In conversation, Young was a striking combination of shyness and flinty determination. He spoke quietly, but underlined several comments with a penetrating stare from under the brim of an old panama with a crack in its crown. He wore blue jeans and a faded cargo jacket over a black T-shirt - at-home clothes, you might say, and in fact we were only about 20 minutes away from his California ranch.

"I called Dan because I needed help," he said. "I just wanted to write, sing and play, do something real simple. That's what it ended up being, but it doesn't sound simple."

There's nothing in his lengthy discography quite like the last half of Walk With Me, the single that reached Canadian radio two weeks ago. From a deep, dense open chord, an almost arrhythmic swirl of sound carries scraps of Young's vocals into remote octaves, scattering them across a thick mélange of sounds that finally subsides into a lilting, looping rhythm that's like a hypnotically sped-up version of the main groove. It's fresh and unexpected, yet it feels entirely organic.

"We built dubs from pieces of the songs, from the tones and rhythm figures," Young said. "We captured things, zoomed in on them, changed the octave they're in, brought them to the front. But it's all the same information, it's all right there in the original song, the original performances."

Lanois took Young to his studio in a grand old house in Los Angeles, and closed the door to all other musicians and external sound sources.

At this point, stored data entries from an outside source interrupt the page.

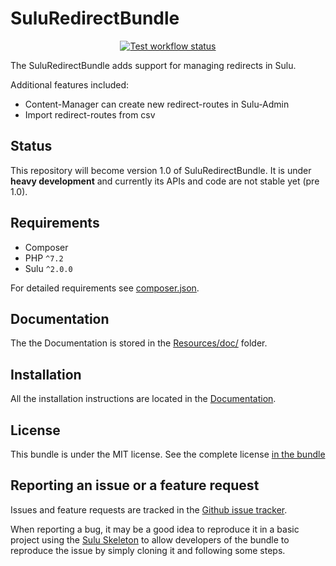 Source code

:# SuluRedirectBundle

<p align="center">
    <a href="https://github.com/sulu/SuluRedirectBundle/actions" target="_blank">
        <img src="https://img.shields.io/github/workflow/status/sulu/SuluRedirectBundle/Test%20application.svg?label=test-workflow" alt="Test workflow status">
    </a>
</p>

The SuluRedirectBundle adds support for managing redirects in Sulu.

Additional features included:

* Content-Manager can create new redirect-routes in Sulu-Admin
* Import redirect-routes from csv

## Status

This repository will become version 1.0 of SuluRedirectBundle. It is under **heavy development** and currently its APIs
and code are not stable yet (pre 1.0).

## Requirements

* Composer
* PHP `^7.2`
* Sulu `^2.0.0`

For detailed requirements see [composer.json](https://github.com/sulu/SuluRedirectBundle/blob/2.x/composer.json).

## Documentation

The the Documentation is stored in the
[Resources/doc/](https://github.com/sulu/SuluRedirectBundle/blob/2.x/Resources/doc) folder.

## Installation

All the installation instructions are located in the
[Documentation](https://github.com/sulu/SuluRedirectBundle/blob/2.x/Resources/doc/installation.md).

## License

This bundle is under the MIT license. See the complete license [in the bundle](LICENSE)

## Reporting an issue or a feature request

Issues and feature requests are tracked in the [Github issue tracker](https://github.com/Sulu/SuluRedirectBundle/issues).

When reporting a bug, it may be a good idea to reproduce it in a basic project using the
[Sulu Skeleton](https://github.com/sulu/skeleton) to allow developers of the bundle to reproduce the issue
by simply cloning it and following some steps.
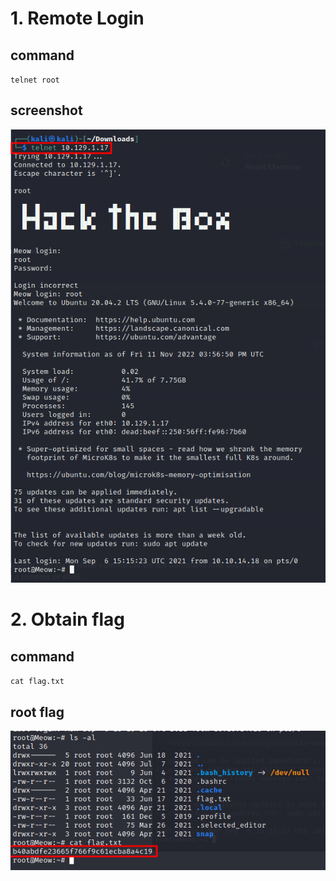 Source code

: # 1. Remote Login
## command
`telnet root`

## screenshot
  ![90696c474e98091c66dd657ab21a3d28.png](../_resources/90696c474e98091c66dd657ab21a3d28.png)

# 2. Obtain flag
## command
`cat flag.txt`
## root flag
  ![5b946c162ea823d8414d1cfcf61ba0cf.png](../_resources/5b946c162ea823d8414d1cfcf61ba0cf.png) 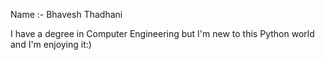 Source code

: Name :- Bhavesh Thadhani

I have a degree in Computer Engineering but I'm new to this Python world and I'm enjoying it:)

Then he began to play with what Young was doing in front of the microphone, manipulating scraps of sound, making dubs, creating a sound world in which everything could flow and morph into everything else.

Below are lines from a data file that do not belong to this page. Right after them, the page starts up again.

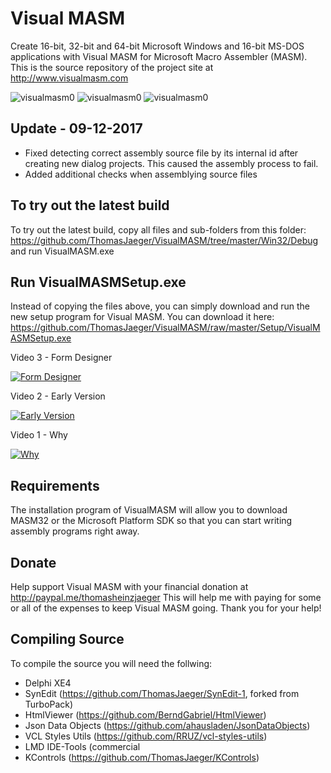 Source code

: Visual MASM
===========
Create 16-bit, 32-bit and 64-bit Microsoft Windows and 16-bit MS-DOS applications with Visual MASM for Microsoft Macro Assembler (MASM). This is the source repository of the project site at http://www.visualmasm.com

![visualmasm0](https://user-images.githubusercontent.com/1396719/28137588-d82801a6-671b-11e7-99e6-876f35f4dd55.png)
![visualmasm0](https://user-images.githubusercontent.com/1396719/28137590-d82dee0e-671b-11e7-8f03-84b82cd18d87.png)
![visualmasm0](https://user-images.githubusercontent.com/1396719/28137589-d82d453a-671b-11e7-8ec4-48a8bacc2cc9.png)

Update - 09-12-2017
-------------------
- Fixed detecting correct assembly source file by its internal id after creating new dialog projects. This caused
  the assembly process to fail.
- Added additional checks when assemblying source files

To try out the latest build
---------------------------
To try out the latest build, copy all files and sub-folders from this folder:
https://github.com/ThomasJaeger/VisualMASM/tree/master/Win32/Debug
and run VisualMASM.exe

Run VisualMASMSetup.exe
-----------------------
Instead of copying the files above, you can simply download and run the new setup program
for Visual MASM. You can download it here:
https://github.com/ThomasJaeger/VisualMASM/raw/master/Setup/VisualMASMSetup.exe

Video 3 - Form Designer

[![Form Designer](https://img.youtube.com/vi/tsIvckVAdKk/0.jpg)](https://www.youtube.com/watch?v=tsIvckVAdKk)

Video 2 - Early Version

[![Early Version](https://img.youtube.com/vi/YgQFvElx9dA/0.jpg)](https://www.youtube.com/watch?v=YgQFvElx9dA)

Video 1 - Why

[![Why](https://img.youtube.com/vi/GnaeTDGWEzA/0.jpg)](https://www.youtube.com/watch?v=GnaeTDGWEzA)

Requirements
------------
The installation program of VisualMASM will allow you to download MASM32 or the Microsoft Platform SDK so that you can start writing assembly programs right away.

Donate
------
Help support Visual MASM with your financial donation at http://paypal.me/thomasheinzjaeger
This will help me with paying for some or all of the expenses to keep Visual MASM going.
Thank you for your help!

Compiling Source
----------------
To compile the source you will need the follwing:
- Delphi XE4
- SynEdit (https://github.com/ThomasJaeger/SynEdit-1, forked from TurboPack)
- HtmlViewer (https://github.com/BerndGabriel/HtmlViewer)
- Json Data Objects (https://github.com/ahausladen/JsonDataObjects)
- VCL Styles Utils (https://github.com/RRUZ/vcl-styles-utils)
- LMD IDE-Tools (commercial
- KControls (https://github.com/ThomasJaeger/KControls)
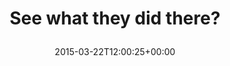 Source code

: ---
retweeted: false
source: <a href="http://mvilla.it/fenix" rel="nofollow">Fenix for Android</a>
entities:
  user_mentions: []
  urls: []
  symbols: []
  media:
  - expanded_url: https://twitter.com/bascht/status/579613598546305025/photo/1
    indices:
    - '25'
    - '47'
    url: http://t.co/e4JmssEcj8
    media_url: http://pbs.twimg.com/media/CAszfugW8AADfbA.jpg
    id_str: '579613597199953920'
    id: '579613597199953920'
    media_url_https: https://pbs.twimg.com/media/CAszfugW8AADfbA.jpg
    sizes:
      medium:
        w: '1200'
        h: '679'
        resize: fit
      large:
        w: '1344'
        h: '760'
        resize: fit
      thumb:
        w: '150'
        h: '150'
        resize: crop
      small:
        w: '680'
        h: '385'
        resize: fit
    type: photo
    display_url: pic.twitter.com/e4JmssEcj8
  hashtags: []
display_text_range:
- '0'
- '47'
favorite_count: '7'
id_str: '579613598546305025'
truncated: false
retweet_count: '2'
id: '579613598546305025'
possibly_sensitive: false
created_at: Sun Mar 22 12:00:25 +0000 2015
favorited: false
full_text: See what they did there?
lang: en
extended_entities:
  media:
  - expanded_url: https://twitter.com/bascht/status/579613598546305025/photo/1
    indices:
    - '25'
    - '47'
    url: http://t.co/e4JmssEcj8
    media_url: http://pbs.twimg.com/media/CAszfugW8AADfbA.jpg
    id_str: '579613597199953920'
    id: '579613597199953920'
    media_url_https: https://pbs.twimg.com/media/CAszfugW8AADfbA.jpg
    sizes:
      medium:
        w: '1200'
        h: '679'
        resize: fit
      large:
        w: '1344'
        h: '760'
        resize: fit
      thumb:
        w: '150'
        h: '150'
        resize: crop
      small:
        w: '680'
        h: '385'
        resize: fit
    type: photo
    display_url: pic.twitter.com/e4JmssEcj8
tags:
- pesos/twitter
date: '2015-03-22T12:00:25+00:00'
src: https://twitter.com/bascht/status/579613598546305025
original_url: https://twitter.com/bascht/status/579613598546305025
type: twitter_tweet
media_url: https://img.bascht.com/twitter/pbs.twimg.com/media/CAszfugW8AADfbA.jpg
text: See what they did there?
title: 'See what they did there?

  '

---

"I could feel it coming," Young said, "I said, "Do as much of that as you feel like doing. Something's there, just go, go, go."

For Lanois, making Le Noise was a bit like taking on voluntarily the kind of constraints imposed by poverty on the pioneers of Jamaican dub. "They had very limited tools, and created great spin echoes, and developed an entire form with very little equipment," he said, looking remarkably fit for a man of 59 still on the mend from a serious motorcycle accident in June. He was tightly clad in a black-leather jacket, with a growth of salt-and-pepper beard and a straw brimmed hat pulled low on his brow.

He has a well-deserved reputation as a virtuoso producer, but in this case his kit was relatively simple. He used only three or four treatment boxes on the whole album, he said, producing other effects through simple but inventive use of standard equipment.

"You don't get the impression Neil's being pounced upon by overdubs," Lanois said. "It's an extraction from an already-existing, wonderful cloth. We just reintroduced it back into the tapestry in a magnified weave."

Not surprisingly, one of the main figures in the tapestry is Young's guitar, both acoustic and electric. The guitar sounds are so rich and varied on Le Noise that at times the album seems like an eight-part love song to an instrument grown larger than life - though there's not a guitar solo on the whole record.

"The guitar was so much a part of the soul of it," Young said. "It was front and centre, and there's a lot of room to hear it, because there was nothing in the way. Daniel could work all of his magic and put all his genius sounds together. I'd take a song to him, and sing him three verses, and play rhythm figures for a long time, and suddenly a bunch of things would start growing out of it. It's like a garden, it's all there, he can take it and do whatever he wants with it. We kept watering it and it kept growing."

That flowering of possibilities seemed to flow into Young's songwriting. Each time they convened "the all-Canadian band" (as he called the quartet of himself, Lanois, engineer Mark Howard and videographer Adam Vollick, whose short videos will appear on the deluxe CD and Blu-ray versions of the album) for another full-moon session, Young had more new songs, spanning the most personal and public sides of his work.

Le Noise follows a real emotional road map, beginning with a trilogy of songs (all founded on a heavy tonic D) about the kind of hard-won security that comes from knowing that at least one person in the world will always love and shelter you. Walk With Me and Sign of Love are both celebrations of conjugal love, from the point of view of a man who has lived to see the day when "we both have silver hair, and a little less time."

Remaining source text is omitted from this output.